[YOUR OBJECTIVE] The response consists of the lines from the start of the material below through the line holding "- station ID <Integer>", repeated word for word and without pictures.

[EXCERPTED DATA]
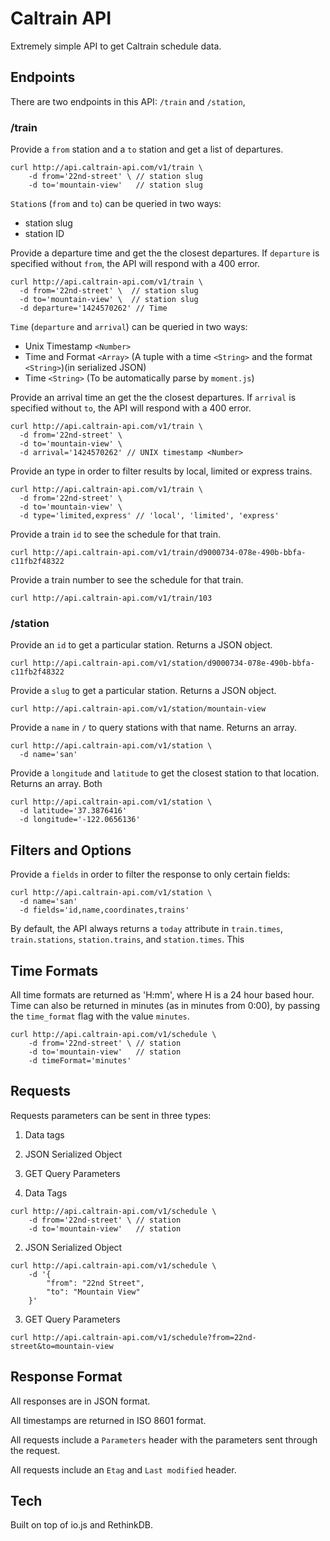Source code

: # Caltrain API

Extremely simple API to get Caltrain schedule data.

## Endpoints

There are two endpoints in this API: `/train` and `/station`,

### /train

Provide a `from` station and a `to` station and get a list of departures.

```
curl http://api.caltrain-api.com/v1/train \
    -d from='22nd-street' \ // station slug
    -d to='mountain-view'   // station slug
```

`Station`s (`from` and `to`) can be queried in two ways:

- station slug <String>
- station ID <Integer>

Provide a departure time and get the the closest departures. If `departure` is specified without `from`, the API will respond with a 400 error.

```
curl http://api.caltrain-api.com/v1/train \
  -d from='22nd-street' \  // station slug
  -d to='mountain-view' \  // station slug
  -d departure='1424570262' // Time
```

`Time` (`departure` and `arrival`) can be queried in two ways:

- Unix Timestamp `<Number>`
- Time and Format `<Array>` (A tuple with a time `<String>` and the format `<String>`)(in serialized JSON)
- Time `<String>` (To be automatically parse by `moment.js`)

Provide an arrival time an get the the closest departures. If `arrival` is specified without `to`, the API will respond with a 400 error.

```
curl http://api.caltrain-api.com/v1/train \
  -d from='22nd-street' \
  -d to='mountain-view' \ 
  -d arrival='1424570262' // UNIX timestamp <Number>
```

Provide an type in order to filter results by local, limited or express trains.

```
curl http://api.caltrain-api.com/v1/train \
  -d from='22nd-street' \
  -d to='mountain-view' \ 
  -d type='limited,express' // 'local', 'limited', 'express'
```

Provide a train `id` to see the schedule for that train.

```
curl http://api.caltrain-api.com/v1/train/d9000734-078e-490b-bbfa-c11fb2f48322
```

Provide a train number to see the schedule for that train.

```
curl http://api.caltrain-api.com/v1/train/103
```

### /station

Provide an `id` to get a particular station. Returns a JSON object.

```
curl http://api.caltrain-api.com/v1/station/d9000734-078e-490b-bbfa-c11fb2f48322
```

Provide a `slug` to get a particular station. Returns a JSON object.

```
curl http://api.caltrain-api.com/v1/station/mountain-view
```

Provide a `name`  in `/` to query stations with that name. Returns an array.

```
curl http://api.caltrain-api.com/v1/station \
  -d name='san'
```


Provide a `longitude` and `latitude` to get the closest station to that location. Returns an array. Both 

```
curl http://api.caltrain-api.com/v1/station \
  -d latitude='37.3876416'
  -d longitude='-122.0656136'
```

## Filters and Options
 
Provide a `fields` in order to filter the response to only certain fields:

```
curl http://api.caltrain-api.com/v1/station \
  -d name='san'
  -d fields='id,name,coordinates,trains'
```

By default, the API always returns a `today` attribute in `train.times`, `train.stations`, `station.trains`, and `station.times`. This 

## Time Formats

All time formats are returned as 'H:mm', where H is a 24 hour based hour. Time can also be returned in minutes (as in minutes from 0:00), by passing the `time_format` flag with the value `minutes`.

```
curl http://api.caltrain-api.com/v1/schedule \
    -d from='22nd-street' \ // station
    -d to='mountain-view'   // station
    -d timeFormat='minutes'
```

## Requests

Requests parameters can be sent in three types: 
  1. Data tags 
  1. JSON Serialized Object
  1. GET Query Parameters

1. Data Tags

```
curl http://api.caltrain-api.com/v1/schedule \
    -d from='22nd-street' \ // station
    -d to='mountain-view'   // station
```

2. JSON Serialized Object

```
curl http://api.caltrain-api.com/v1/schedule \
    -d '{
        "from": "22nd Street",
        "to": "Mountain View"
    }' 
```

3. GET Query Parameters

```
curl http://api.caltrain-api.com/v1/schedule?from=22nd-street&to=mountain-view
```

## Response Format

All responses are in JSON format.

All timestamps are returned in ISO 8601 format.

All requests include a `Parameters` header with the parameters sent through the request.

All requests include an `Etag` and `Last modified` header.

## Tech 

Built on top of io.js and RethinkDB.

[SOLUTION]
Source code

: # Caltrain API

Extremely simple API to get Caltrain schedule data.

## Endpoints

There are two endpoints in this API: `/train` and `/station`,

### /train

Provide a `from` station and a `to` station and get a list of departures.

```
curl http://api.caltrain-api.com/v1/train \
    -d from='22nd-street' \ // station slug
    -d to='mountain-view'   // station slug
```

`Station`s (`from` and `to`) can be queried in two ways:

- station slug <String>
- station ID <Integer>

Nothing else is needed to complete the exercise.